◆ RECORDS FOR THIS EXERCISE:
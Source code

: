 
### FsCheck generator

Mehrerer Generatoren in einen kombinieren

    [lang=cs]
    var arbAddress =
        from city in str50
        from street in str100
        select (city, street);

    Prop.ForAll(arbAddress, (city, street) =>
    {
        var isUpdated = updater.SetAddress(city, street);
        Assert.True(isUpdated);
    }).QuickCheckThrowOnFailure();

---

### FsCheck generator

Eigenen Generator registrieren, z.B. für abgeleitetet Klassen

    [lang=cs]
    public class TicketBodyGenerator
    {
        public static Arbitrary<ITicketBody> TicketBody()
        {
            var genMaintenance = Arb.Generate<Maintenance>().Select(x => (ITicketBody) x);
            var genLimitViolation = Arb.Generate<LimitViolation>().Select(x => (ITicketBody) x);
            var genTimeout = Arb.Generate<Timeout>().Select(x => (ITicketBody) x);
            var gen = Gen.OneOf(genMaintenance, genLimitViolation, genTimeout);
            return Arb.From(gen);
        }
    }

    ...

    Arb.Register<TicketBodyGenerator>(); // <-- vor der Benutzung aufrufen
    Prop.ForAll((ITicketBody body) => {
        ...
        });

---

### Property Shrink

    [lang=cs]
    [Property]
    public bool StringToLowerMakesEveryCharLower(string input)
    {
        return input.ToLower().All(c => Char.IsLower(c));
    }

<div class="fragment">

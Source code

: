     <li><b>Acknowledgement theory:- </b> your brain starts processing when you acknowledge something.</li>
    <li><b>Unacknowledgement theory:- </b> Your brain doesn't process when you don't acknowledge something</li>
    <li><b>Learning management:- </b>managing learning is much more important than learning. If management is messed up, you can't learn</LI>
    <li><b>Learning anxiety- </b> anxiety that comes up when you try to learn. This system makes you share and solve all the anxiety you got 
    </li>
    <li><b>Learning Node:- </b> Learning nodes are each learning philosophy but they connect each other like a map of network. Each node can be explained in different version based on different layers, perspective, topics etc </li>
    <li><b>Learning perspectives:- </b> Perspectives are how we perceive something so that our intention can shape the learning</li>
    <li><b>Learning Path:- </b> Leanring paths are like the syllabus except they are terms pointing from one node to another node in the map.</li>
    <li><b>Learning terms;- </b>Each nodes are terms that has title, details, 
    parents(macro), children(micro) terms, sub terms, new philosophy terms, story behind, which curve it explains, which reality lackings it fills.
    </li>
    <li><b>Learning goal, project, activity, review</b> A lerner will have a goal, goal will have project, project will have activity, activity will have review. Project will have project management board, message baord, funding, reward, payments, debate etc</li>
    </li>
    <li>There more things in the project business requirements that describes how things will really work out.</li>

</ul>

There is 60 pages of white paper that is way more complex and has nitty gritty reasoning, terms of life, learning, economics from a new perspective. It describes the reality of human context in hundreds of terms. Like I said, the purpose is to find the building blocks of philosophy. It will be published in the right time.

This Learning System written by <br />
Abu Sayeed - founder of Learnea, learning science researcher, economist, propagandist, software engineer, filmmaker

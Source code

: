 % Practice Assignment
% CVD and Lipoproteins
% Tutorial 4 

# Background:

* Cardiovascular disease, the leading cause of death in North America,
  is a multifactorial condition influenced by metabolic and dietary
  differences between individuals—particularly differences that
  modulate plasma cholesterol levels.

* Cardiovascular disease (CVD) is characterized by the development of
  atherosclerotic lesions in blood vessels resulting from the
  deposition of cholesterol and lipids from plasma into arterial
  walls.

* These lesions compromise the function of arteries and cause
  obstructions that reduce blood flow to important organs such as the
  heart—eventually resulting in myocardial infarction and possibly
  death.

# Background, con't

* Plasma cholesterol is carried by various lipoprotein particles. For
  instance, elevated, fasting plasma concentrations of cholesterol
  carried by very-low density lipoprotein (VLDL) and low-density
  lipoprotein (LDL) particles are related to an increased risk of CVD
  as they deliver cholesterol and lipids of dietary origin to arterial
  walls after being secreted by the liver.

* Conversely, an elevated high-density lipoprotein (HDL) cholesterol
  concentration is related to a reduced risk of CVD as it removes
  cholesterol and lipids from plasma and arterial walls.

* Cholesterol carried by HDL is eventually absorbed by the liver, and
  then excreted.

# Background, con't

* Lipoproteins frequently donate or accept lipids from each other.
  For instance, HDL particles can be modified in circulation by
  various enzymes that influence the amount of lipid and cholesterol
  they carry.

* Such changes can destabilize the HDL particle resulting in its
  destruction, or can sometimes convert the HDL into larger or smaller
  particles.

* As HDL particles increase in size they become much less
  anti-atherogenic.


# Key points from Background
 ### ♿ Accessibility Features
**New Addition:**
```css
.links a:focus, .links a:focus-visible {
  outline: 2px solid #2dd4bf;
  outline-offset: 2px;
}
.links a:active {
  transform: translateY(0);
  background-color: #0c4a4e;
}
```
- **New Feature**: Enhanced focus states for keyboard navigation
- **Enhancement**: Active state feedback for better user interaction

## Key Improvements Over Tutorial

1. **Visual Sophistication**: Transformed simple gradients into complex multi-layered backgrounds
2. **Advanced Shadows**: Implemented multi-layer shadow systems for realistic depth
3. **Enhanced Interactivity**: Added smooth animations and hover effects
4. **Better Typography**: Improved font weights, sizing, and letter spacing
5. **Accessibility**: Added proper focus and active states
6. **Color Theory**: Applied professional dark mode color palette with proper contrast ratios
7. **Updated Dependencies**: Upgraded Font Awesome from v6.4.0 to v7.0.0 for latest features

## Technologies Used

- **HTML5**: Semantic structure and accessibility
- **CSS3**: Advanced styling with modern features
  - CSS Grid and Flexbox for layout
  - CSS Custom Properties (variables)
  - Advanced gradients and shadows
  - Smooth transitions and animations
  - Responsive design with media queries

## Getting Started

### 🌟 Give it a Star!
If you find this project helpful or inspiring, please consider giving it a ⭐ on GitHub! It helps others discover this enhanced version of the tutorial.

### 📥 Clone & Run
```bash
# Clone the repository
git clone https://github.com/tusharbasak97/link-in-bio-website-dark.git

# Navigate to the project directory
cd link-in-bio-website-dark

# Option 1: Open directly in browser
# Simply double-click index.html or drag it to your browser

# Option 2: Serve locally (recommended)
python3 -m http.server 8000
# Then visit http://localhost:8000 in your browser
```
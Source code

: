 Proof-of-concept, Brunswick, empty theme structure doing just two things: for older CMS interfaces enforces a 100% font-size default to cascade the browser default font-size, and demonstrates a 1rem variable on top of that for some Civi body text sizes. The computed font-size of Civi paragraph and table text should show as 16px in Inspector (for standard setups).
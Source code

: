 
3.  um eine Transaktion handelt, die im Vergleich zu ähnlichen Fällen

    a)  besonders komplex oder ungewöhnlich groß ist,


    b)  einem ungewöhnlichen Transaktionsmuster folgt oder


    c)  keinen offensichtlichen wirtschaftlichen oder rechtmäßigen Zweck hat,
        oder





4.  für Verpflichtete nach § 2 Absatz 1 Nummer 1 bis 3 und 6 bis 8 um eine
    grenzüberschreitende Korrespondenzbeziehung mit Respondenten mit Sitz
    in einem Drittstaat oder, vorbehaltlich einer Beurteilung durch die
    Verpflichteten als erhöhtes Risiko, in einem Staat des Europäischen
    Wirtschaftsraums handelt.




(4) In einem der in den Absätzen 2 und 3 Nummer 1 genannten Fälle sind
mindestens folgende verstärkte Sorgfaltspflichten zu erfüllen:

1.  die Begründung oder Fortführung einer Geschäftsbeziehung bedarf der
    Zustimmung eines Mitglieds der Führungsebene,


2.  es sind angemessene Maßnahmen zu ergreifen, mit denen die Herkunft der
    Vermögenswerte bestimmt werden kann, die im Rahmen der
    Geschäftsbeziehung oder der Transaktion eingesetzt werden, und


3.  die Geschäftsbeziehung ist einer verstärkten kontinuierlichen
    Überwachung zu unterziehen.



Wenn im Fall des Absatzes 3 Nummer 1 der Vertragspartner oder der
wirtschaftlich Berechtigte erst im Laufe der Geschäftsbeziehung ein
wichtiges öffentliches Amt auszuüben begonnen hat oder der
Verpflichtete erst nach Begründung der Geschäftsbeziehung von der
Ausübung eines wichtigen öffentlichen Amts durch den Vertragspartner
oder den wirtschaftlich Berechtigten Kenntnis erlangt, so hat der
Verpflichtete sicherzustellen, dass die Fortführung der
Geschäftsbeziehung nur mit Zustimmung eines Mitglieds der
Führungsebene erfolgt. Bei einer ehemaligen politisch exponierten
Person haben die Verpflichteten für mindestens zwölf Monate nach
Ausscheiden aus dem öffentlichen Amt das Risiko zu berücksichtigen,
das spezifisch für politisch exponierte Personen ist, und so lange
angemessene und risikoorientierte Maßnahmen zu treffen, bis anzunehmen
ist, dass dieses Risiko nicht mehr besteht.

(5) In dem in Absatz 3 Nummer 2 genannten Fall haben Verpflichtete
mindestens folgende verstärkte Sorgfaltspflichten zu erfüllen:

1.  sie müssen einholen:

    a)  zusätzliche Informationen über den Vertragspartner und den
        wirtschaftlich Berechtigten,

◆ HOW TO COMPLETE THIS TASK: Go through the material above and report each line containing "carried".

◆ OUTPUT OF THE TASK:
* Plasma cholesterol is carried by various lipoprotein particles. For
  carried by very-low density lipoprotein (VLDL) and low-density
* Cholesterol carried by HDL is eventually absorbed by the liver, and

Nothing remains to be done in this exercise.